On 14 February Bus Compliance Officer, Sian Thomas, commenced routine observations of the newly registered routes in order to check punctuality compliance. The 12 routes checked were failing to operate and a punctuality monitoring exercise was carried out between 14 February and 6 May 2022.
The findings of the 499 observations were a 26.85% punctuality rate, with 68.14% of services failing to operate. This fell far short of the Senior Traffic Commissioner’s target punctuality rate of 95% (Statutory Document No.14) and the call to public inquiry was initiated in December 2022.”
The DTC:
concluded that the operator had failed without reasonable excuse to operate services in accordance with the registered timetable and required him pursuant to Transport Act 1985, s.155 to pay a penalty of £400 per authorised vehicle, giving a total penalty of £3200;
found that he had failed to provide the audit report mentioned above and curtailed his licence to 1 vehicle, having regard to the financial standing requirements under Public Passenger Vehicles Act 1981, s. 14ZA (2)(c); and
formally warned Mr Jones as operator and transport manager as to future conduct and compliance.
The relevant legal framework in summary is set out below.
Transport Act 1985 s.6
The section applies to local services, subject to certain exclusions, none of which applies in the present case. By sub-section (2):
“(2) Subject to regulations under this section, no service shall be provided in any traffic area in which there is a stopping place for the service unless—
(a) the prescribed particulars of the service have been registered with a traffic commissioner by the operator of the service;
(b) the period of notice in relation to the registration has expired; and
(c) the service is operated in accordance with the registered particulars.”
(Where there is a quality contracts scheme or an enhanced partnership scheme, there are further requirements, but neither is the case here.)
Sub-section (4) limits the categories of person from whom an application for registration may be accepted, to, among others, holders of an unconditional PSV operator’s licence.

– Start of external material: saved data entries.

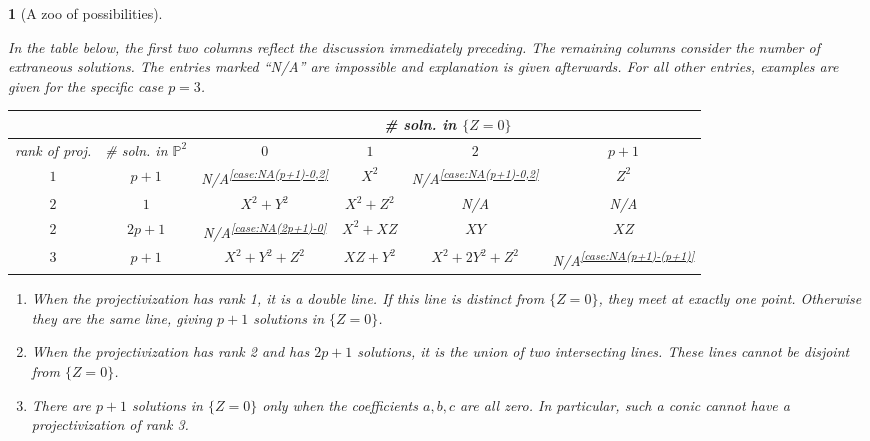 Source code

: \documentclass[10pt,a4paper]{amsart}
\numberwithin{equation}{section}
\numberwithin{figure}{section}
\numberwithin{table}{section}
\theoremstyle{definition}
\theoremstyle{plain}
\newtheorem{example}[thm]{\protect\examplename}
\theoremstyle{remark}
\theoremstyle{plain}
\theoremstyle{definition}
\theoremstyle{plain}
\theoremstyle{plain}
\providecommand{\examplename}{Example}
\begin{document}
	\begin{example}[A zoo of possibilities]
		\label{exa:all-possibilities}
		
		In the table below, the first two columns reflect the discussion
		immediately preceding. The remaining columns consider the number of extraneous
		solutions. The entries marked ``N/A'' are impossible and explanation is given
		afterwards. For all other entries, examples are given for the specific case
		$p=3$.  
		\begin{center} %
			\begin{tabular}{c|c|c|c|c|c}  \multicolumn{2}{c|}{} &
				\multicolumn{4}{c}{\# soln. in $\{Z=0\}$}  \\ \hline
				rank of proj. & \# soln. in $\mathbb{P}^2$ & $0$ & $1$ & $2$ & $p + 1$\\
				\hline \hline
				$1$ & $p+1$ & \emph{N/A}\textsuperscript{\ref{case:NA(p+1)-0,2}} & $X^2$ & \emph{N/A}\textsuperscript{\ref{case:NA(p+1)-0,2}} & $Z^2$ \\
				\hline
				$2$ & $1$ & $X^2 + Y^2$ & $X^2 + Z^2$ & \emph{N/A} & \emph{N/A} \\
				\hline
				$2$ &	$2p+1$ & \emph{N/A}\textsuperscript{\ref{case:NA(2p+1)-0}} & $X^2 + XZ$ & $XY$ & $XZ$ \\
				\hline
				$3$ & $p+1$ & $X^2 + Y^2 + Z^2$ & $XZ+Y^2$ & $X^2 + 2Y^2 + Z^2$ & \emph{N/A}\textsuperscript{\ref{case:NA(p+1)-(p+1)}} \\
				\hline
			\end{tabular}
		\end{center} 
		\begin{enumerate}
			\item\label{case:NA(p+1)-0,2} When the projectivization has rank 1, it is a double line. If this
			line is distinct from $\{Z = 0\}$, they meet at exactly one point. 
			Otherwise they are the same line, giving $p+1$ solutions in $\{Z=0\}$. 
			\item\label{case:NA(2p+1)-0} When the projectivization has rank 2 and has $2p + 1$ solutions, it
			is the union of two intersecting lines. These lines cannot be disjoint 
			from $\{Z=0\}$.
			\item\label{case:NA(p+1)-(p+1)} There are $p+1$ solutions in $\{Z = 0\}$ only when the 
			coefficients $a,b,c$ are all zero. In particular, such a conic cannot 
			have a projectivization of rank 3.
		\end{enumerate} 
	\end{example}
	
\end{document}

Sub-section (7) provides that “Any registration may be varied or cancelled on an application made by the operator of the service to which it relates.” Sub-section (8) stipulates when the variation or cancellation of a registration shall become effective. Sub-section (9) confers a wide power to make regulations for the purpose of carrying the section into effect. Those regulations are the Public Service Vehicles (Registration of Local Services) Regulations 1986/1671 (as amended). There are set periods of notice (56 days in Wales but 42 days in England) requiring to be given of (among other things) any application to vary a registration but by reg 7 traffic commissioners have a discretion to accept a shorter period in certain specified circumstances. By reg 7(2)(h), those circumstances include:
“(h) where an operator, due to circumstances which he could not reasonably have foreseen, failed to make an application in sufficient time for the period of notice applicable apart from this sub-paragraph to operate.”
Transport Act 1985, s.26
So far as material, this section provides
“(1) Subsection (1A) below applies in any case where it appears to a traffic commissioner, in relation to a person (“the operator”) who has been granted or to whom it is proposed to grant a PSV operator's licence, that—
(a) the operator has failed to operate a local service registered under section 6 of this Act; or
(b) the operator has operated a local service in contravention of that section …; or
…
(1A) A traffic commissioner may (on granting the licence or at any other time) attach [a condition falling within subsection (1B) below to any one or more of the following PSV operator's licences (wherever granted)—
(a) the licence mentioned in subsection (1) above;
(b) any other licence held by the operator;
(c) where the operator is an undertaking, any licence held by a group undertaking in relation to that undertaking (see subsection (7) below).
(1B) The conditions are—
(a) a condition prohibiting the holder of the licence from using vehicles under the licence to provide any local service of a description specified in the condition;
(b) a condition prohibiting the holder of the licence from so using vehicles to provide local services of any description.”
Transport Act 1985, s.155
So far as material this section provides:
“(1) Where a traffic commissioner is satisfied that the operator of a local service has, without reasonable excuse—
(a) failed to operate a local service registered under section 6 of the Transport Act 1985,
…
he may make one or more orders under subsection (1A).
(1A) The orders are—
(a) an order that the operator pay a penalty of such amount as is determined in accordance with subsection (3);
…
(3) The amount mentioned in subsections (1A)(a) and (b) and (1C) is such amount as the traffic commissioner thinks fit in all the circumstances of the case, but must not exceed —
(a) £550, or
(b) such other amount as the Secretary of State (as respects England) or the National Assembly for Wales (as respects Wales) may by order specify,
multiplied by the total number of vehicles which the operator is licensed to use under all the PSV operator's licences held by him.”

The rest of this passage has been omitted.